Sunday, September 26, 2010
"Barbecued" Chicken Thighs
The John Will's dry rub is something I keep in my cupboard all the time. I like it in baked beans and even in cole slaw. If you don't want to make it, you could certainly use any commercially prepared dry rub that you like.
Preheat oven to 350 convect roast or 375 conventional
4 chicken thighs
1/2 cup or so Wickers basting sauce (thin, vinegar based sauce with spices)
1 tbl or so John Will's Dry Rub http://kathyredmonsblog.blogspot.com/2010/04/john-wills-dry-rub.html
Put all of the above in a plastic zip lock bag and refrigerate for a couple of hours.
Line a roasting pan with aluminum foil and spray with Pam. Dump in the chicken and marinade, and turn the chicken skin side up. Roast for 45 minutes.
1/2 Cup prepared barbecue sauce, whatever brand you like ( I used Kraft Original with Hickory Flavoring)

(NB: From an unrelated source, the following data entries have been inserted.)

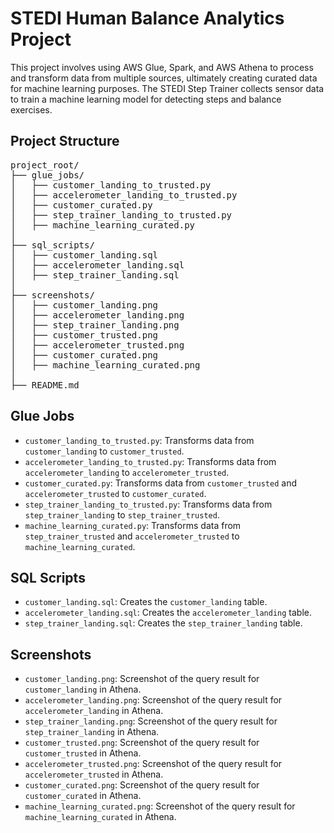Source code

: 
<body>

<h1>STEDI Human Balance Analytics Project</h1>

<p>This project involves using AWS Glue, Spark, and AWS Athena to process and transform data from multiple sources, ultimately creating curated data for machine learning purposes. The STEDI Step Trainer collects sensor data to train a machine learning model for detecting steps and balance exercises.</p>

<h2>Project Structure</h2>
<pre>
project_root/
├── glue_jobs/
│   ├── customer_landing_to_trusted.py
│   ├── accelerometer_landing_to_trusted.py
│   ├── customer_curated.py
│   ├── step_trainer_landing_to_trusted.py
│   ├── machine_learning_curated.py
│
├── sql_scripts/
│   ├── customer_landing.sql
│   ├── accelerometer_landing.sql
│   ├── step_trainer_landing.sql
│
├── screenshots/
│   ├── customer_landing.png
│   ├── accelerometer_landing.png
│   ├── step_trainer_landing.png
│   ├── customer_trusted.png
│   ├── accelerometer_trusted.png
│   ├── customer_curated.png
│   ├── machine_learning_curated.png
│
├── README.md
</pre>

<h2>Glue Jobs</h2>
<ul>
    <li><code>customer_landing_to_trusted.py</code>: Transforms data from <code>customer_landing</code> to <code>customer_trusted</code>.</li>
    <li><code>accelerometer_landing_to_trusted.py</code>: Transforms data from <code>accelerometer_landing</code> to <code>accelerometer_trusted</code>.</li>
    <li><code>customer_curated.py</code>: Transforms data from <code>customer_trusted</code> and <code>accelerometer_trusted</code> to <code>customer_curated</code>.</li>
    <li><code>step_trainer_landing_to_trusted.py</code>: Transforms data from <code>step_trainer_landing</code> to <code>step_trainer_trusted</code>.</li>
    <li><code>machine_learning_curated.py</code>: Transforms data from <code>step_trainer_trusted</code> and <code>accelerometer_trusted</code> to <code>machine_learning_curated</code>.</li>
</ul>

<h2>SQL Scripts</h2>
<ul>
    <li><code>customer_landing.sql</code>: Creates the <code>customer_landing</code> table.</li>
    <li><code>accelerometer_landing.sql</code>: Creates the <code>accelerometer_landing</code> table.</li>
    <li><code>step_trainer_landing.sql</code>: Creates the <code>step_trainer_landing</code> table.</li>
</ul>

<h2>Screenshots</h2>
<ul>
    <li><code>customer_landing.png</code>: Screenshot of the query result for <code>customer_landing</code> in Athena.</li>
    <li><code>accelerometer_landing.png</code>: Screenshot of the query result for <code>accelerometer_landing</code> in Athena.</li>
    <li><code>step_trainer_landing.png</code>: Screenshot of the query result for <code>step_trainer_landing</code> in Athena.</li>
    <li><code>customer_trusted.png</code>: Screenshot of the query result for <code>customer_trusted</code> in Athena.</li>
    <li><code>accelerometer_trusted.png</code>: Screenshot of the query result for <code>accelerometer_trusted</code> in Athena.</li>
    <li><code>customer_curated.png</code>: Screenshot of the query result for <code>customer_curated</code> in Athena.</li>
    <li><code>machine_learning_curated.png</code>: Screenshot of the query result for <code>machine_learning_curated</code> in Athena.</li>
</ul>

</body>
</html>
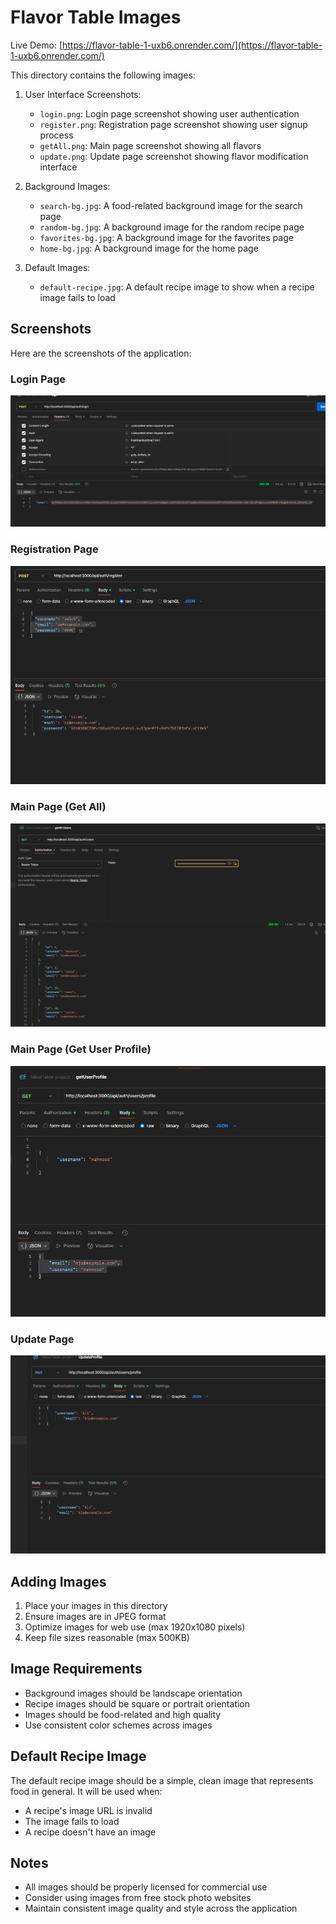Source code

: # Flavor Table Images

Live Demo: [https://flavor-table-1-uxb6.onrender.com/](https://flavor-table-1-uxb6.onrender.com/)

This directory contains the following images:

1. User Interface Screenshots:
   - `login.png`: Login page screenshot showing user authentication
   - `register.png`: Registration page screenshot showing user signup process
   - `getAll.png`: Main page screenshot showing all flavors
   - `update.png`: Update page screenshot showing flavor modification interface

2. Background Images:
   - `search-bg.jpg`: A food-related background image for the search page
   - `random-bg.jpg`: A background image for the random recipe page
   - `favorites-bg.jpg`: A background image for the favorites page
   - `home-bg.jpg`: A background image for the home page

3. Default Images:
   - `default-recipe.jpg`: A default recipe image to show when a recipe image fails to load

## Screenshots

Here are the screenshots of the application:

### Login Page
![Login Page](./images/login.png)

### Registration Page
![Registration Page](./images/register.png)

### Main Page (Get All)
![Main Page](./images/getAll.png)


### Main Page (Get User Profile)
![Main Page](./images/getUserProfile.png)


### Update Page
![Update Page](./images/update.png)

## Adding Images

1. Place your images in this directory
2. Ensure images are in JPEG format
3. Optimize images for web use (max 1920x1080 pixels)
4. Keep file sizes reasonable (max 500KB)

## Image Requirements

- Background images should be landscape orientation
- Recipe images should be square or portrait orientation
- Images should be food-related and high quality
- Use consistent color schemes across images

## Default Recipe Image

The default recipe image should be a simple, clean image that represents food in general. It will be used when:
- A recipe's image URL is invalid
- The image fails to load
- A recipe doesn't have an image

## Notes

- All images should be properly licensed for commercial use
- Consider using images from free stock photo websites
- Maintain consistent image quality and style across the application

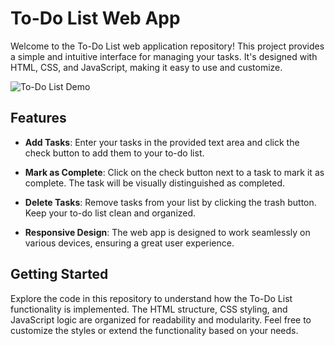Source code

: # To-Do List Web App

Welcome to the To-Do List web application repository! This project provides a simple and intuitive interface for managing your tasks. It's designed with HTML, CSS, and JavaScript, making it easy to use and customize.

![To-Do List Demo](demo.gif)

## Features

- **Add Tasks**: Enter your tasks in the provided text area and click the check button to add them to your to-do list.

- **Mark as Complete**: Click on the check button next to a task to mark it as complete. The task will be visually distinguished as completed.

- **Delete Tasks**: Remove tasks from your list by clicking the trash button. Keep your to-do list clean and organized.

- **Responsive Design**: The web app is designed to work seamlessly on various devices, ensuring a great user experience.



## Getting Started

Explore the code in this repository to understand how the To-Do List functionality is implemented. The HTML structure, CSS styling, and JavaScript logic are organized for readability and modularity. Feel free to customize the styles or extend the functionality based on your needs.

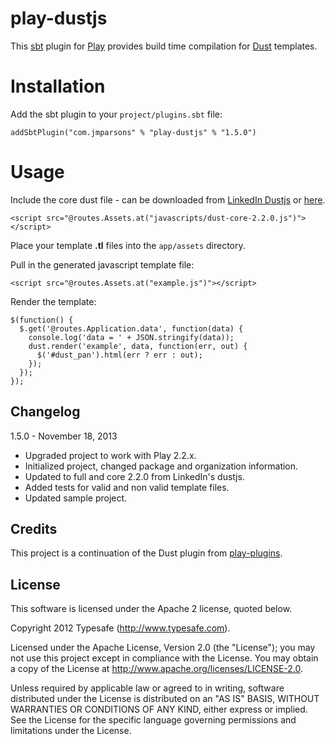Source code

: # play-dustjs
This [sbt][sbt] plugin for [Play][play] provides build time compilation for [Dust](https://github.com/linkedin/dustjs) templates.

# Installation

Add the sbt plugin to your `project/plugins.sbt` file:

    addSbtPlugin("com.jmparsons" % "play-dustjs" % "1.5.0")

# Usage

Include the core dust file - can be downloaded from [LinkedIn Dustjs](http://linkedin.github.io/dustjs/) or [here](https://github.com/linkedin/dustjs/tree/master/dist).

    <script src="@routes.Assets.at("javascripts/dust-core-2.2.0.js")"></script>

Place your template **.tl** files into the `app/assets` directory.

Pull in the generated javascript template file:

    <script src="@routes.Assets.at("example.js")"></script>

Render the template:

    $(function() {
      $.get('@routes.Application.data', function(data) {
        console.log('data = ' + JSON.stringify(data));
        dust.render('example', data, function(err, out) {
          $('#dust_pan').html(err ? err : out);
        });
      });
    });

## Changelog

1.5.0 - November 18, 2013

- Upgraded project to work with Play 2.2.x.
- Initialized project, changed package and organization information.
- Updated to full and core 2.2.0 from LinkedIn's dustjs.
- Added tests for valid and non valid template files.
- Updated sample project.

## Credits

This project is a continuation of the Dust plugin from [play-plugins](https://github.com/typesafehub/play-plugins).

## License

This software is licensed under the Apache 2 license, quoted below.

Copyright 2012 Typesafe (http://www.typesafe.com).

Licensed under the Apache License, Version 2.0 (the "License"); you may not use this project except in compliance with the License. You may obtain a copy of the License at http://www.apache.org/licenses/LICENSE-2.0.

Unless required by applicable law or agreed to in writing, software distributed under the License is distributed on an "AS IS" BASIS, WITHOUT WARRANTIES OR CONDITIONS OF ANY KIND, either express or implied. See the License for the specific language governing permissions and limitations under the License.

[play]: http://www.playframework.com/
[sbt]: https://github.com/harrah/xsbt
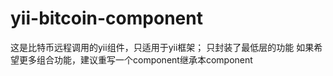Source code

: # yii-bitcoin-component
这是比特币远程调用的yii组件，只适用于yii框架；
只封装了最低层的功能
如果希望更多组合功能，建议重写一个component继承本component
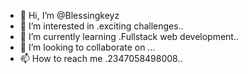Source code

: - 👋 Hi, I’m @Blessingkeyz
- 👀 I’m interested in .exciting challenges..
- 🌱 I’m currently learning .Fullstack web development..
- 💞️ I’m looking to collaborate on ...
- 📫 How to reach me .2347058498008..

<!---
Blessingkeyz/Blessingkeyz is a ✨ special ✨ repository because its `README.md` (this file) appears on your GitHub profile.
You can click the Preview link to take a look at your changes.
--->
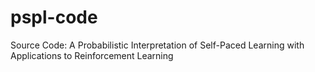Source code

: # pspl-code
Source Code: A Probabilistic Interpretation of Self-Paced Learning with Applications to Reinforcement Learning
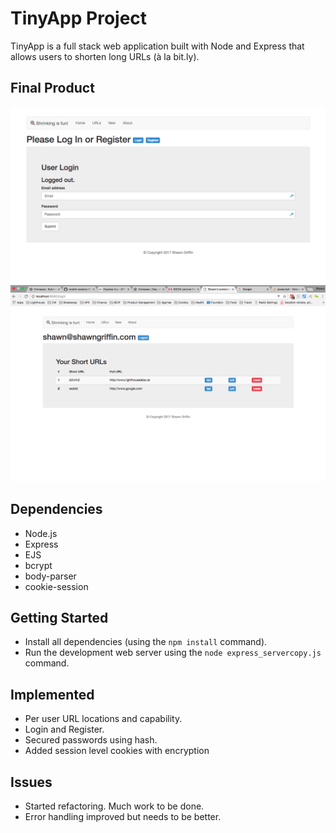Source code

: # TinyApp Project

TinyApp is a full stack web application built with Node and Express that allows users to shorten long URLs (à la bit.ly).

## Final Product

![Log in Screen](https://github.com/shawnkgriffin/tinyApp/blob/master/docs/tinyApp%20Login.png "tinyApp Log In")
![Logged in user](https://github.com/shawnkgriffin/tinyApp/blob/master/docs/tinyApp%20Logged%20In%20User.png "tinApp Logged In User")


## Dependencies

- Node.js
- Express
- EJS
- bcrypt
- body-parser
- cookie-session

## Getting Started

- Install all dependencies (using the `npm install` command).
- Run the development web server using the `node express_servercopy.js` command.

## Implemented

- Per user URL locations and capability.
- Login and Register.
- Secured passwords using hash.
- Added session level cookies with encryption

## Issues

- Started refactoring. Much work to be done.
- Error handling improved but needs to be better. 
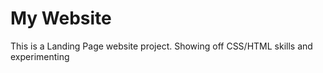 # My Website
<p>This is a Landing Page website project. Showing off CSS/HTML skills and experimenting</p>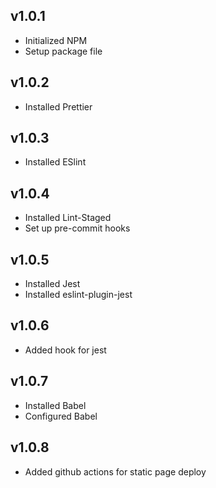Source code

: ## v1.0.1

- Initialized NPM
- Setup package file

## v1.0.2

- Installed Prettier

## v1.0.3

- Installed ESlint

## v1.0.4

- Installed Lint-Staged
- Set up pre-commit hooks

## v1.0.5

- Installed Jest
- Installed eslint-plugin-jest

## v1.0.6

- Added hook for jest

## v1.0.7

- Installed Babel
- Configured Babel

## v1.0.8

- Added github actions for static page deploy
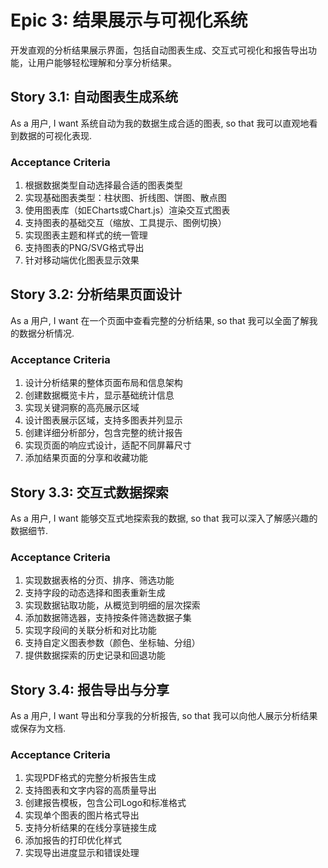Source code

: # Epic 3: 结果展示与可视化系统

开发直观的分析结果展示界面，包括自动图表生成、交互式可视化和报告导出功能，让用户能够轻松理解和分享分析结果。

## Story 3.1: 自动图表生成系统

As a 用户,
I want 系统自动为我的数据生成合适的图表,
so that 我可以直观地看到数据的可视化表现.

### Acceptance Criteria
1. 根据数据类型自动选择最合适的图表类型
2. 实现基础图表类型：柱状图、折线图、饼图、散点图
3. 使用图表库（如ECharts或Chart.js）渲染交互式图表
4. 支持图表的基础交互（缩放、工具提示、图例切换）
5. 实现图表主题和样式的统一管理
6. 支持图表的PNG/SVG格式导出
7. 针对移动端优化图表显示效果

## Story 3.2: 分析结果页面设计

As a 用户,
I want 在一个页面中查看完整的分析结果,
so that 我可以全面了解我的数据分析情况.

### Acceptance Criteria
1. 设计分析结果的整体页面布局和信息架构
2. 创建数据概览卡片，显示基础统计信息
3. 实现关键洞察的高亮展示区域
4. 设计图表展示区域，支持多图表并列显示
5. 创建详细分析部分，包含完整的统计报告
6. 实现页面的响应式设计，适配不同屏幕尺寸
7. 添加结果页面的分享和收藏功能

## Story 3.3: 交互式数据探索

As a 用户,
I want 能够交互式地探索我的数据,
so that 我可以深入了解感兴趣的数据细节.

### Acceptance Criteria
1. 实现数据表格的分页、排序、筛选功能
2. 支持字段的动态选择和图表重新生成
3. 实现数据钻取功能，从概览到明细的层次探索
4. 添加数据筛选器，支持按条件筛选数据子集
5. 实现字段间的关联分析和对比功能
6. 支持自定义图表参数（颜色、坐标轴、分组）
7. 提供数据探索的历史记录和回退功能

## Story 3.4: 报告导出与分享

As a 用户,
I want 导出和分享我的分析报告,
so that 我可以向他人展示分析结果或保存为文档.

### Acceptance Criteria
1. 实现PDF格式的完整分析报告生成
2. 支持图表和文字内容的高质量导出
3. 创建报告模板，包含公司Logo和标准格式
4. 实现单个图表的图片格式导出
5. 支持分析结果的在线分享链接生成
6. 添加报告的打印优化样式
7. 实现导出进度显示和错误处理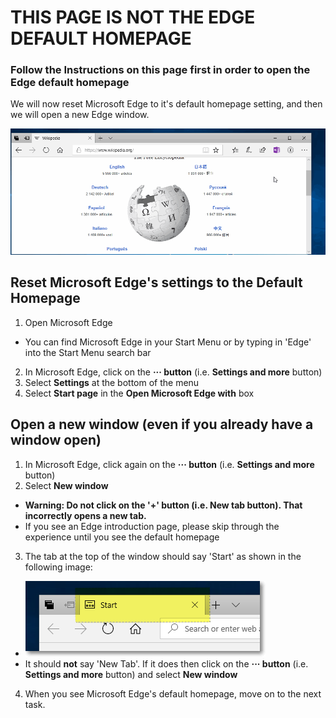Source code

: # THIS PAGE IS NOT THE EDGE DEFAULT HOMEPAGE
### Follow the Instructions on this page first in order to open the Edge default homepage
We will now reset Microsoft Edge to it's default homepage setting, and then we will open a new Edge window.

<img src="./images/edge-default-homepage.gif">  

## Reset Microsoft Edge's settings to the Default Homepage

1. Open Microsoft Edge
  - You can find Microsoft Edge in your Start Menu or by typing in 'Edge' into the Start Menu search bar
2. In Microsoft Edge, click on the **··· button** (i.e. **Settings and more** button)
2. Select **Settings** at the bottom of the menu 
3. Select **Start page** in the **Open Microsoft Edge with** box

## Open a new window (even if you already have a window open)
1. In Microsoft Edge, click again on the **··· button** (i.e. **Settings and more** button)
2. Select **New window**
 - **Warning:  Do not click on the '+' button (i.e. New tab button). That incorrectly opens a new tab.**
 - If you see an Edge introduction page, please skip through the experience until you see the default homepage
3. The tab at the top of the window should say 'Start' as shown in the following image: 
 - ![MS Edge Start Tab](/images/instructions-edge_start_tab.png)
 - It should **not** say 'New Tab'. If it does then click on the  **··· button** (i.e. **Settings and more** button) and select **New window**
4. When you see Microsoft Edge's default homepage, move on to the next task.

<!--
![MS Edge Settings Highlight](/images/instructions-settings_highlight.png)
![MS Edge Open Microsoft Edge With Settings Highlight](/images/instructions-open_microsoft_edge_highlight.png)
-->

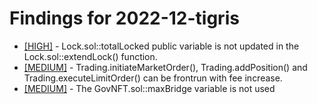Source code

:# Findings for 2022-12-tigris 

- [[HIGH]]([HIGH]-1499062857/README.md) - Lock.sol::totalLocked public variable is not updated in the Lock.sol::extendLock() function.
- [[MEDIUM]]([MEDIUM]-1499037065/README.md) - Trading.initiateMarketOrder(), Trading.addPosition() and Trading.executeLimitOrder() can be frontrun with fee increase.
- [[MEDIUM]]([MEDIUM]-1499516979/README.md) - The GovNFT.sol::maxBridge variable is not used
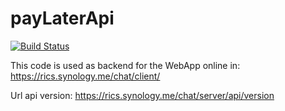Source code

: # payLaterApi
[![Build Status](https://dev.azure.com/ricardosantos9521/ricardosantos9521/_apis/build/status/payLaterApi?branchName=master)](https://dev.azure.com/ricardosantos9521/ricardosantos9521/_build/latest?definitionId=3?branchName=master)


This code is used as backend for the WebApp online in: https://rics.synology.me/chat/client/

Url api version: https://rics.synology.me/chat/server/api/version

1/4 Wicker's basting sauce
A few shakes of John Will's Dry Rub
Meanwhile, in a saucepan heat all of the above to a simmer. Reduce heat to very low and simmer til thick. After 45 minutes, slather some sauce on your thighs (the chicken's) and return to oven for about 10 minutes. Place thighs on a platter and baste with some more sauce. Serve any remainder on the side.